« La production de riz reste sur un équilibre fragile »
Les Marchés : Les cours du marché du riz repartent à la hausse en Europe. Comment s’explique ce retournement de conjoncture ?
François Callet : Avec l’ouverture de l’Union européenne à l’Est, en 2004 puis en 2007, l’Europe est passée du stade excédentaire à déficitaire. Ces nouveaux pays entrants ne produisent pas ou peu de riz. Du fait de leur intégration à l’Union, acheter du riz européen est devenu pour eux plus avantageux. Cela a notamment fait flamber les cours en Italie, pays producteur le plus proche. Dans le même temps, Bruxelles a divisé par deux le niveau du cours d’intervention, ce qui a amené à un déstockage des volumes accumulés.

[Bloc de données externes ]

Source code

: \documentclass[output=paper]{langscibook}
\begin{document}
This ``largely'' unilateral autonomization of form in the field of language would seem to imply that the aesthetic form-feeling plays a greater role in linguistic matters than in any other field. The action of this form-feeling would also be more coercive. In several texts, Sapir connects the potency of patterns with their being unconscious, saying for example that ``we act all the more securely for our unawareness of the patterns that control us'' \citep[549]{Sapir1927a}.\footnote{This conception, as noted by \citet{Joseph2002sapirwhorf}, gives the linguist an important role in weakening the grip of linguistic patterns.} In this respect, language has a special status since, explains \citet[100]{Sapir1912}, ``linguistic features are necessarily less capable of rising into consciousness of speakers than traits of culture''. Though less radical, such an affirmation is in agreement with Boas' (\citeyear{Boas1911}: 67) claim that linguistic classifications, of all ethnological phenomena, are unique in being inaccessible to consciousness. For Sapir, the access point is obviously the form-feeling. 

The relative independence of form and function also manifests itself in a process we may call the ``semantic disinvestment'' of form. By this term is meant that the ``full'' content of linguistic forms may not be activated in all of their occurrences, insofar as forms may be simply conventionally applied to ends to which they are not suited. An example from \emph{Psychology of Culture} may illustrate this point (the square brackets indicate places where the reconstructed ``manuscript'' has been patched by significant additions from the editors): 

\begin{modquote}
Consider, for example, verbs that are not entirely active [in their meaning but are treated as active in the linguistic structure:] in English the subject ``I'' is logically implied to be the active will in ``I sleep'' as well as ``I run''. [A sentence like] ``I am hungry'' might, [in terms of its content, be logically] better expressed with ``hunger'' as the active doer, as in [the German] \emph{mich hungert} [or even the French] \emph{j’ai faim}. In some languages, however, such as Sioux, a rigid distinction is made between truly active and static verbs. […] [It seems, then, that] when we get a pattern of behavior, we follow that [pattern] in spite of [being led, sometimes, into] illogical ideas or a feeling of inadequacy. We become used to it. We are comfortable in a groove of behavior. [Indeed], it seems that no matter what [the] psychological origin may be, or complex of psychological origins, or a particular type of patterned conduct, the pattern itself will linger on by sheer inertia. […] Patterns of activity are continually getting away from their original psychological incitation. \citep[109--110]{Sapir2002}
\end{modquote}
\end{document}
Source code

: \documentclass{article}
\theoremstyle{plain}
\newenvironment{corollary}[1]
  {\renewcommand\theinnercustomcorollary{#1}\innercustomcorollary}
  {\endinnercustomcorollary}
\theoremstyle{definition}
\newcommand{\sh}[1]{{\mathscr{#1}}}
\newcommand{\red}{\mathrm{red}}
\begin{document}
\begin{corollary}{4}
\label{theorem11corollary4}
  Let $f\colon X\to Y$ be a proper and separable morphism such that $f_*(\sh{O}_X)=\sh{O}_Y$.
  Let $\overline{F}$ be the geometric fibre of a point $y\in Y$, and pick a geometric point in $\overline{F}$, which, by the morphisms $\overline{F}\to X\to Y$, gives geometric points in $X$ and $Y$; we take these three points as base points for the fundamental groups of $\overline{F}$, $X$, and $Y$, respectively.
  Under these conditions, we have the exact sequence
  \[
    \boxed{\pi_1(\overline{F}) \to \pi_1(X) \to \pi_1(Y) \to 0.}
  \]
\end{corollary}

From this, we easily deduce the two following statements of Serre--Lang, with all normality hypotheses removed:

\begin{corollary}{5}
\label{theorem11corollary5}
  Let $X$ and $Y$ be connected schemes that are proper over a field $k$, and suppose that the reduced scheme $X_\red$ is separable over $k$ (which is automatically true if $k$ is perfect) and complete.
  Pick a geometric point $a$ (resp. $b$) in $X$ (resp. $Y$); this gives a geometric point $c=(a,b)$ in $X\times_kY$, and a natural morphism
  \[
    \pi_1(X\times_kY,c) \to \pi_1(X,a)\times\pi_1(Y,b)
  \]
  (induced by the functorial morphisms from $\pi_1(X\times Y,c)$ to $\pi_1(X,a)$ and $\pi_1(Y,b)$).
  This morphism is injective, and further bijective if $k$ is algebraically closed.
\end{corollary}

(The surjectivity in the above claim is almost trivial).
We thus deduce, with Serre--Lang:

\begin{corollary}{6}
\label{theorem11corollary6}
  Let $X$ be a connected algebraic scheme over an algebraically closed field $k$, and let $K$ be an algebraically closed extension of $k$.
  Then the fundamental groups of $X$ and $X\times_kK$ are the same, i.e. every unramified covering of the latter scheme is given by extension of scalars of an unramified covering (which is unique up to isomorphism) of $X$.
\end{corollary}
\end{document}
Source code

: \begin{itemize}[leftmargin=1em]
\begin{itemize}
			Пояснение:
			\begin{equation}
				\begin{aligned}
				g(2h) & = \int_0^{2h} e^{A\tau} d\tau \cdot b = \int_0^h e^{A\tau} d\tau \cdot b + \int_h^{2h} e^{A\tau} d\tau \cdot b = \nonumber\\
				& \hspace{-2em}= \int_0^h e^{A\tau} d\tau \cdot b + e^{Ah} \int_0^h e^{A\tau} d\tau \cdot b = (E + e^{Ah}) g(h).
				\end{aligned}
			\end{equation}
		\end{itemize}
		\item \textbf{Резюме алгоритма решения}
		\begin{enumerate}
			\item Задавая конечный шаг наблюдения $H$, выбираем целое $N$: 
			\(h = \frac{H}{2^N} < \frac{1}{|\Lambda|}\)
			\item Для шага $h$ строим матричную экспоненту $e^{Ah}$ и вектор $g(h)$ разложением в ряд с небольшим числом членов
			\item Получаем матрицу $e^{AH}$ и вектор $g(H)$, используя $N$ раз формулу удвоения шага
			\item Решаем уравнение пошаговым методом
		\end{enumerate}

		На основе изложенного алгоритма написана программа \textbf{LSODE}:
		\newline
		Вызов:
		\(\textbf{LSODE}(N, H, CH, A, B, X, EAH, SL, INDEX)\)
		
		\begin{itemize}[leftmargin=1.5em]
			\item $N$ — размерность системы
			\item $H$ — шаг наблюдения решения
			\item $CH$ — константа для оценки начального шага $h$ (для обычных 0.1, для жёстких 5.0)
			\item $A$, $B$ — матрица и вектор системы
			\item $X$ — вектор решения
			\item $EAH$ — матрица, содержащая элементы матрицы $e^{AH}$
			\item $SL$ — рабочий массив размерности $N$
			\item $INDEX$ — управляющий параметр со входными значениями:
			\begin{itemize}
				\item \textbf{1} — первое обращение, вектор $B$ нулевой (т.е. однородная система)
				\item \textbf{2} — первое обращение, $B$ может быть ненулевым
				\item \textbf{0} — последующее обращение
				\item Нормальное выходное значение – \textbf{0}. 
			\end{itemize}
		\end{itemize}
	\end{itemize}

En 2004, la mise en application de cette décision a dans un premier temps atténué la hausse des cours.
Les Marchés : Quelle est la problématique des riziculteurs français ?
François Callet : A 5,2 tonnes l’hectare, nos rendements sont très faibles. Cela s’explique par deux raisons : tout d’abord, l’écart est trop important entre les cours du marché du riz français et italien. Ensuite, les produits phytosanitaires autorisés en France sont beaucoup moins nombreux qu’en Italie ou en Espagne. Nos conditions de culture sont donc difficiles par rapport à ces pays. L’harmonisation européenne est en cours, mais pas encore finalisée. En attendant, c’est une distorsion de concurrence. Nous vivons ainsi dans une situation paradoxale : les coûts de production sont plus élevés en France qu’en Italie, et les cours du marché y sont plus bas !
Autre paradoxe, la Camargue (qui regroupe l’ensemble des producteurs français, ndlr) a besoin de la riziculture pour conserver son équilibre environnemental. Nous entretenons l’apport d’eau douce qui permet le développement de la faune et de la flore. Mais pour maintenir nos exploitations, nous avons besoin de l’aide de phytosanitaires. Or, leur développement est limité du fait de l’impact écologique…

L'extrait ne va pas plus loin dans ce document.